Selon l'enquête, le conducteur a bel et bien consommé du gaz hilarant et conduisait à une vitesse excessive, ce qui a conduit à une collision tragique sur la voie M7 de Lyon. L'accident a coûté la vie à une femme de 48 ans, tandis que cinq autres personnes ont été blessées. Ce drame intervient dans un contexte où l'utilisation récréative du protoxyde d'azote suscite de plus en plus d'inquiétudes parmi les autorités. Une campagne de sensibilisation a d'ailleurs été lancée pour alerter sur les dangers du gaz hilarant, encouragée par des experts en santé publique.
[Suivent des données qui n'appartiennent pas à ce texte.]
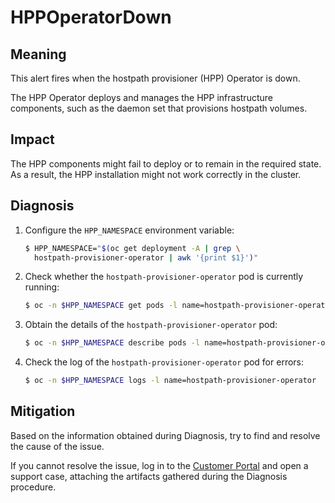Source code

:# HPPOperatorDown
<!-- Edited by Jiří Herrmann, 8 Nov 2022 -->

## Meaning

This alert fires when the hostpath provisioner (HPP) Operator is down.

The HPP Operator deploys and manages the HPP infrastructure components, such
as the daemon set that provisions hostpath volumes.

## Impact

The HPP components might fail to deploy or to remain in the required state.
As a result, the HPP installation might not work correctly in the cluster.

## Diagnosis

1. Configure the `HPP_NAMESPACE` environment variable:

   ```bash
   $ HPP_NAMESPACE="$(oc get deployment -A | grep \
     hostpath-provisioner-operator | awk '{print $1}')"
   ```

2. Check whether the `hostpath-provisioner-operator` pod is currently running:

   ```bash
   $ oc -n $HPP_NAMESPACE get pods -l name=hostpath-provisioner-operator
   ```

3. Obtain the details of the `hostpath-provisioner-operator` pod:

   ```bash
   $ oc -n $HPP_NAMESPACE describe pods -l name=hostpath-provisioner-operator
   ```

4. Check the log of the `hostpath-provisioner-operator` pod for errors:

   ```bash
   $ oc -n $HPP_NAMESPACE logs -l name=hostpath-provisioner-operator
   ```

## Mitigation

Based on the information obtained during Diagnosis, try to find and resolve
the cause of the issue.

If you cannot resolve the issue, log in to the
[Customer Portal](https://access.redhat.com) and open a support case,
attaching the artifacts gathered during the Diagnosis procedure.
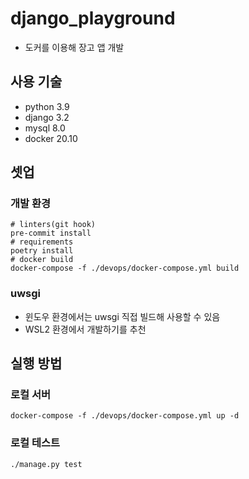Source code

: # django_playground

* 도커를 이용해 장고 앱 개발

## 사용 기술

* python 3.9
* django 3.2
* mysql 8.0
* docker 20.10

## 셋업

### 개발 환경

```shell
# linters(git hook)
pre-commit install
# requirements
poetry install
# docker build
docker-compose -f ./devops/docker-compose.yml build
```

### uwsgi

* 윈도우 환경에서는 uwsgi 직접 빌드해 사용할 수 있음
* WSL2 환경에서 개발하기를 추천

## 실행 방법

### 로컬 서버

```shell
docker-compose -f ./devops/docker-compose.yml up -d
```

### 로컬 테스트

```shell
./manage.py test
```
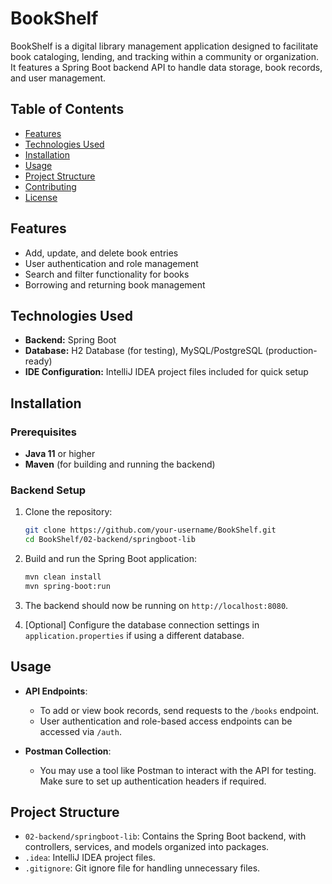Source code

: # BookShelf

BookShelf is a digital library management application designed to facilitate book cataloging, lending, and tracking within a community or organization. It features a Spring Boot backend API to handle data storage, book records, and user management.

## Table of Contents

- [Features](#features)
- [Technologies Used](#technologies-used)
- [Installation](#installation)
- [Usage](#usage)
- [Project Structure](#project-structure)
- [Contributing](#contributing)
- [License](#license)

## Features

- Add, update, and delete book entries
- User authentication and role management
- Search and filter functionality for books
- Borrowing and returning book management

## Technologies Used

- **Backend:** Spring Boot
- **Database:** H2 Database (for testing), MySQL/PostgreSQL (production-ready)
- **IDE Configuration:** IntelliJ IDEA project files included for quick setup

## Installation

### Prerequisites

- **Java 11** or higher
- **Maven** (for building and running the backend)

### Backend Setup

1. Clone the repository:

   ```bash
   git clone https://github.com/your-username/BookShelf.git
   cd BookShelf/02-backend/springboot-lib
   ```

2. Build and run the Spring Boot application:

   ```bash
   mvn clean install
   mvn spring-boot:run
   ```

3. The backend should now be running on `http://localhost:8080`.

4. [Optional] Configure the database connection settings in `application.properties` if using a different database.

## Usage

- **API Endpoints**: 
  - To add or view book records, send requests to the `/books` endpoint.
  - User authentication and role-based access endpoints can be accessed via `/auth`.
  
- **Postman Collection**:
  - You may use a tool like Postman to interact with the API for testing. Make sure to set up authentication headers if required.

## Project Structure

- `02-backend/springboot-lib`: Contains the Spring Boot backend, with controllers, services, and models organized into packages.
- `.idea`: IntelliJ IDEA project files.
- `.gitignore`: Git ignore file for handling unnecessary files.
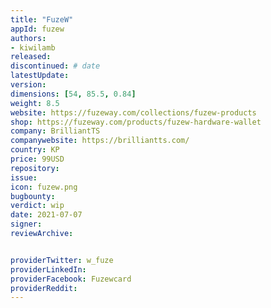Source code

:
 ```yaml
---
title: "FuzeW"
appId: fuzew
authors:
- kiwilamb
released: 
discontinued: # date
latestUpdate:
version:
dimensions: [54, 85.5, 0.84]
weight: 8.5
website: https://fuzeway.com/collections/fuzew-products
shop: https://fuzeway.com/products/fuzew-hardware-wallet
company: BrilliantTS
companywebsite: https://brilliantts.com/
country: KP
price: 99USD
repository: 
issue:
icon: fuzew.png
bugbounty:
verdict: wip
date: 2021-07-07
signer:
reviewArchive:


providerTwitter: w_fuze
providerLinkedIn: 
providerFacebook: Fuzewcard
providerReddit: 
---
```


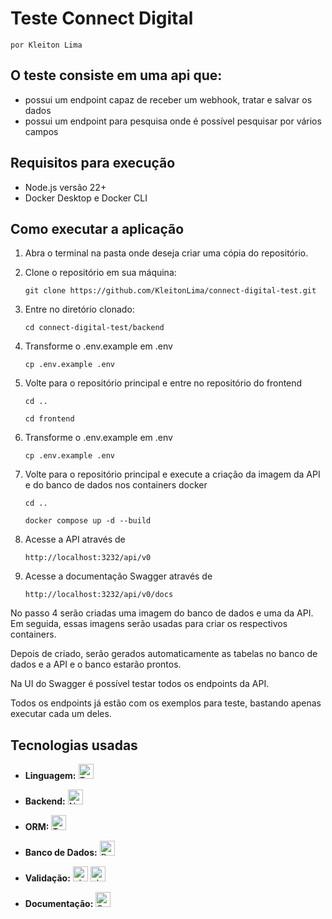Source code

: # Teste Connect Digital

    por Kleiton Lima

## O teste consiste em uma api que:

- possui um endpoint capaz de receber um webhook, tratar e salvar os dados
- possui um endpoint para pesquisa onde é possível pesquisar por vários campos

## Requisitos para execução

- Node.js versão 22+
- Docker Desktop e Docker CLI

## Como executar a aplicação

1. Abra o terminal na pasta onde deseja criar uma cópia do repositório.

2. Clone o repositório em sua máquina:

   ```
   git clone https://github.com/KleitonLima/connect-digital-test.git
   ```

3. Entre no diretório clonado:

   ```
   cd connect-digital-test/backend
   ```

4. Transforme o .env.example em .env
   ```
   cp .env.example .env
   ```

5. Volte para o repositório principal e entre no repositório do frontend
   ```
   cd ..
   ```
   ```
   cd frontend
   ```

6. Transforme o .env.example em .env
   ```
   cp .env.example .env
   ```   

7. Volte para o repositório principal e execute a criação da imagem da API e do banco de dados nos containers docker
   ```
   cd ..
   ```
   ```
   docker compose up -d --build
   ```

8. Acesse a API através de

   ```
   http://localhost:3232/api/v0
   ```

9. Acesse a documentação Swagger através de
   ```
   http://localhost:3232/api/v0/docs
   ```

No passo 4 serão criadas uma imagem do banco de dados e uma da API. Em seguida, essas imagens serão usadas para criar os respectivos containers.

Depois de criado, serão gerados automaticamente as tabelas no banco de dados e a API e o banco estarão prontos.

Na UI do Swagger é possível testar todos os endpoints da API.

Todos os endpoints já estão com os exemplos para teste, bastando apenas executar cada um deles.


## Tecnologias usadas

- **Linguagem:** <a href="https://www.typescriptlang.org/" target="_blank"><img src="https://img.shields.io/badge/TypeScript-3178C6?style=for-the-badge&logo=typescript&logoColor=white" alt="TypeScript" height="24" /></a>

- **Backend:** <a href="https://nestjs.com/" target="_blank"><img src="https://img.shields.io/badge/NestJS-E0234E?style=for-the-badge&logo=nestjs&logoColor=white" alt="NestJS" height="24" /></a>

- **ORM:** <a href="https://typeorm.io/" target="_blank"><img src="https://img.shields.io/badge/TypeORM-FF4785?style=for-the-badge&logo=typeorm&logoColor=white" alt="TypeORM" height="24" /></a>

- **Banco de Dados:** <a href="https://www.postgresql.org/" target="_blank"><img src="https://img.shields.io/badge/PostgreSQL-4169E1?style=for-the-badge&logo=postgresql&logoColor=white" alt="PostgreSQL" height="24" /></a>

- **Validação:** <a href="https://www.npmjs.com/package/class-validator" target="_blank"><img src="https://img.shields.io/badge/class--validator-ffb300?style=for-the-badge&logo=checkmarx&logoColor=white" alt="class-validator" height="24" /></a> <a href="https://www.npmjs.com/package/class-transformer" target="_blank"><img src="https://img.shields.io/badge/class--transformer-00bcd4?style=for-the-badge&logo=autodesk&logoColor=white" alt="class-transformer" height="24" /></a>

- **Documentação:** <a href="https://swagger.io/" target="_blank"><img src="https://img.shields.io/badge/Swagger-85EA2D?style=for-the-badge&logo=swagger&logoColor=black" alt="Swagger" height="24" /></a>

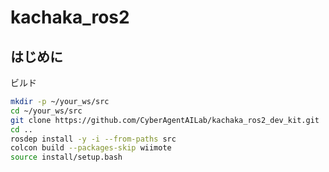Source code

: # kachaka_ros2

## はじめに

ビルド
```bash
mkdir -p ~/your_ws/src
cd ~/your_ws/src
git clone https://github.com/CyberAgentAILab/kachaka_ros2_dev_kit.git
cd ..
rosdep install -y -i --from-paths src
colcon build --packages-skip wiimote
source install/setup.bash
```

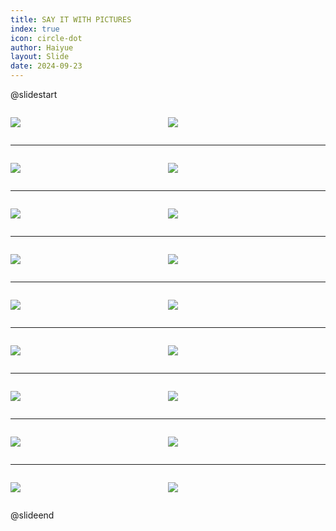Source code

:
 ```yaml
---
title: SAY IT WITH PICTURES
index: true
icon: circle-dot
author: Haiyue
layout: Slide
date: 2024-09-23
---
```

 
@slidestart

<div style="display:flex">
<div style="flex:1">

![](https://raw.githubusercontent.com/yclord/reading/refs/heads/master/english/Level-U/SAY%20IT%20WITH%20PICTURES/001.webp)
</div>
<div style="flex:1">

![](https://raw.githubusercontent.com/yclord/reading/refs/heads/master/english/Level-U/SAY%20IT%20WITH%20PICTURES/002.webp)
</div>
</div>

---

<div style="display:flex">
<div style="flex:1">

![](https://raw.githubusercontent.com/yclord/reading/refs/heads/master/english/Level-U/SAY%20IT%20WITH%20PICTURES/003.webp)
</div>
<div style="flex:1">

![](https://raw.githubusercontent.com/yclord/reading/refs/heads/master/english/Level-U/SAY%20IT%20WITH%20PICTURES/004.webp)
</div>
</div>

---

<div style="display:flex">
<div style="flex:1">

![](https://raw.githubusercontent.com/yclord/reading/refs/heads/master/english/Level-U/SAY%20IT%20WITH%20PICTURES/005.webp)
</div>
<div style="flex:1">

![](https://raw.githubusercontent.com/yclord/reading/refs/heads/master/english/Level-U/SAY%20IT%20WITH%20PICTURES/006.webp)
</div>
</div>

---

<div style="display:flex">
<div style="flex:1">

![](https://raw.githubusercontent.com/yclord/reading/refs/heads/master/english/Level-U/SAY%20IT%20WITH%20PICTURES/007.webp)
</div>
<div style="flex:1">

![](https://raw.githubusercontent.com/yclord/reading/refs/heads/master/english/Level-U/SAY%20IT%20WITH%20PICTURES/008.webp)
</div>
</div>

---

<div style="display:flex">
<div style="flex:1">

![](https://raw.githubusercontent.com/yclord/reading/refs/heads/master/english/Level-U/SAY%20IT%20WITH%20PICTURES/009.webp)
</div>
<div style="flex:1">

![](https://raw.githubusercontent.com/yclord/reading/refs/heads/master/english/Level-U/SAY%20IT%20WITH%20PICTURES/010.webp)
</div>
</div>

---

<div style="display:flex">
<div style="flex:1">

![](https://raw.githubusercontent.com/yclord/reading/refs/heads/master/english/Level-U/SAY%20IT%20WITH%20PICTURES/011.webp)
</div>
<div style="flex:1">

![](https://raw.githubusercontent.com/yclord/reading/refs/heads/master/english/Level-U/SAY%20IT%20WITH%20PICTURES/012.webp)
</div>
</div>

---

<div style="display:flex">
<div style="flex:1">

![](https://raw.githubusercontent.com/yclord/reading/refs/heads/master/english/Level-U/SAY%20IT%20WITH%20PICTURES/013.webp)
</div>
<div style="flex:1">

![](https://raw.githubusercontent.com/yclord/reading/refs/heads/master/english/Level-U/SAY%20IT%20WITH%20PICTURES/014.webp)
</div>
</div>

---

<div style="display:flex">
<div style="flex:1">

![](https://raw.githubusercontent.com/yclord/reading/refs/heads/master/english/Level-U/SAY%20IT%20WITH%20PICTURES/015.webp)
</div>
<div style="flex:1">

![](https://raw.githubusercontent.com/yclord/reading/refs/heads/master/english/Level-U/SAY%20IT%20WITH%20PICTURES/016.webp)
</div>
</div>

---

<div style="display:flex">
<div style="flex:1">

![](https://raw.githubusercontent.com/yclord/reading/refs/heads/master/english/Level-U/SAY%20IT%20WITH%20PICTURES/017.webp)
</div>
<div style="flex:1">

![](https://raw.githubusercontent.com/yclord/reading/refs/heads/master/english/Level-U/SAY%20IT%20WITH%20PICTURES/018.webp)
</div>
</div>

@slideend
Des bonbonnes de protoxyde d'azote ont été retrouvées dans le véhicule responsable de l'accident, mettant en lumière un problème croissant de sécurité routière lié à la consommation de cette substance. Mi-décembre, le ministre de la Justice Gérald Darmanin avait déjà exprimé la nécessité d'un encadrement plus strict de la vente de gaz hilarant, en réponse à des incidents similaires. Les accidents causés par des conducteurs sous l'emprise de substances récréatives, comme le souligne une étude du Monde, posent aujourd'hui un défi majeur pour les forces de l'ordre.
La vente de protoxyde d'azote est techniquement interdite aux mineurs et dans certains lieux depuis 2021, mais elle demeure légale avec des restrictions locales. Cette substance, utilisée à des fins médicales et culinaires, est malheureusement détournée pour ses effets euphorisants, souvent au détriment de la sécurité sur nos routes. Les recherches montrent que cette pratique peut entraîner de graves conséquences, comme l'a illustré le drame de Lyon, et font appel à une prise de conscience urgente de la part des jeunes conducteurs.